Political

Cabinet Office: correspondence chaos update

Back in September I blogged about how difficult it’s been to get a response from the Cabinet Office to a small complaint I had about possible misuse of letterheads by Gordon Brown:

Tally so far: two emails [via the Cabinet Office website] and one letter from me plus four letters from my MP spread out over nine months and what to show for it all? Just one holding reply saying the issue had been passed on.

(Conspiracy theorists may at this point wish to mutter how implausible it is that seven times correspondence has been messed out and it just goes to show I’ve really stumbled on some secret plot to subvert our democracy with letterhead abuse.)

So I thought this time I’d try submitting a request under the Data Protection Act. After all, surely someone, somewhere will have some record of even one of these pieces of correspondence?

But no. Despite the Data Protection Act placing a legal obligation to properly answer my request for copies of any correspondence involving me, I’ve been told no trace has been found of anything by the Cabinet Office.

Since then, I’ve asked them to look again and lo and behold, finally this time the Cabinet Office admits to having copies of at least some of this correspondence. Except, that is, when they deny it again.
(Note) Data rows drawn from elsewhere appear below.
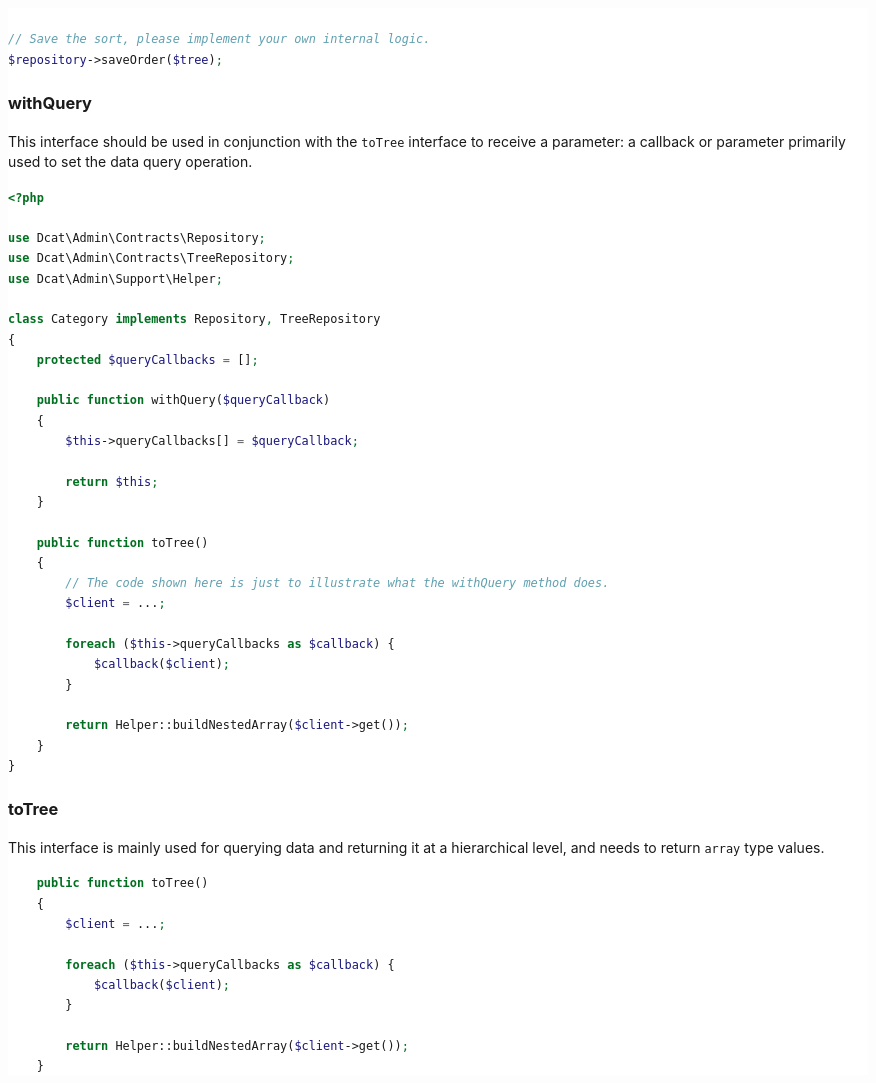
 ```php

// Save the sort, please implement your own internal logic.
$repository->saveOrder($tree);  
```

### withQuery

This interface should be used in conjunction with the `toTree` interface to receive a parameter: a callback or parameter primarily used to set the data query operation.

```php
<?php

use Dcat\Admin\Contracts\Repository;
use Dcat\Admin\Contracts\TreeRepository;
use Dcat\Admin\Support\Helper;

class Category implements Repository, TreeRepository
{
    protected $queryCallbacks = [];
    
    public function withQuery($queryCallback)
    {
        $this->queryCallbacks[] = $queryCallback;
        
        return $this;
	}
	
	public function toTree()
	{
	    // The code shown here is just to illustrate what the withQuery method does.
	    $client = ...;
	    
	    foreach ($this->queryCallbacks as $callback) {
	    	$callback($client);
	    }
	    
	    return Helper::buildNestedArray($client->get());
	}
}   
```

### toTree

This interface is mainly used for querying data and returning it at a hierarchical level, and needs to return `array` type values.

```php
	public function toTree()
	{
	    $client = ...;
	    
	    foreach ($this->queryCallbacks as $callback) {
	    	$callback($client);
	    }
	    
	    return Helper::buildNestedArray($client->get());
	}
```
Because in addition to asking for my Data Protection Act request to be looked at again, I’ve also put in two Freedom of Information requests about the Cabinet Office’s records of complaints about emails sent via their website going astray. The first produced some general statistics, which prompted my second request asking for further details about those statistics (e.g. whether multiple complaints about the same issue counted as one or more than one towards the totals).
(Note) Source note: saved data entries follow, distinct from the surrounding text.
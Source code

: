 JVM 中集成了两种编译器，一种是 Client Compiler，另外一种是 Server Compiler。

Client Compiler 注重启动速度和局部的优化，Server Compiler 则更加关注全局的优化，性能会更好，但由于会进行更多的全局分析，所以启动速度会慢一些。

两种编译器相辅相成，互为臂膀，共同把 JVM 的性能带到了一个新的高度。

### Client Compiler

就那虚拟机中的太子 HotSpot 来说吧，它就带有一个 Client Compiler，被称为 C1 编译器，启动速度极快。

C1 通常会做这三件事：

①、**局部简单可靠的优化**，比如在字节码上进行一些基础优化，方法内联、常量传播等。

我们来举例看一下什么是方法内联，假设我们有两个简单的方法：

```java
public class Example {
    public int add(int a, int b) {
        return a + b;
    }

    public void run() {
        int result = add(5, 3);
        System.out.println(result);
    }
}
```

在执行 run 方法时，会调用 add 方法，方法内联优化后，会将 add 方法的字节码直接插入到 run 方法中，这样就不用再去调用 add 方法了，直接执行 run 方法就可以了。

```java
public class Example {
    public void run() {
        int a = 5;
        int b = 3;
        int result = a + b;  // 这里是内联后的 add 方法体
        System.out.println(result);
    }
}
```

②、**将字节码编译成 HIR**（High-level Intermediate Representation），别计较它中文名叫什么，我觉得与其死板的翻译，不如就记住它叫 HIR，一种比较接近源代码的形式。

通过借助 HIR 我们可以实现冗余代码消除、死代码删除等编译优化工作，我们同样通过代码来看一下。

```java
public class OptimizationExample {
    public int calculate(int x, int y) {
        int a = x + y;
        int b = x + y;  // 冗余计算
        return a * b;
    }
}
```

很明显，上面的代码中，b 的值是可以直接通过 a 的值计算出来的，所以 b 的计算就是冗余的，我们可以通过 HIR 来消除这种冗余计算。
And now for the bureaucratic genius part. In response to that second FOI request, the Cabinet Office claims it has no records again. How it therefore put together figures about total number of complaints when it doesn’t have any records is puzzling. Chicken entrails anyone?

It gets better. Because you see of course my own correspondence counts as records related to complaints about such missing records. So the Cabinet Office is both claiming those records don’t exist (for FOI purposes) but also saying they do exist (for DPA purposes).

You may think that is incompetence, inconsistency or idiocy. I’m sticking with it being an act of legal genius to argue that a document both does and doesn’t exist at the same time.

I wonder if there is a Mr. Heisenberg on the Cabinet Office’s legal staff?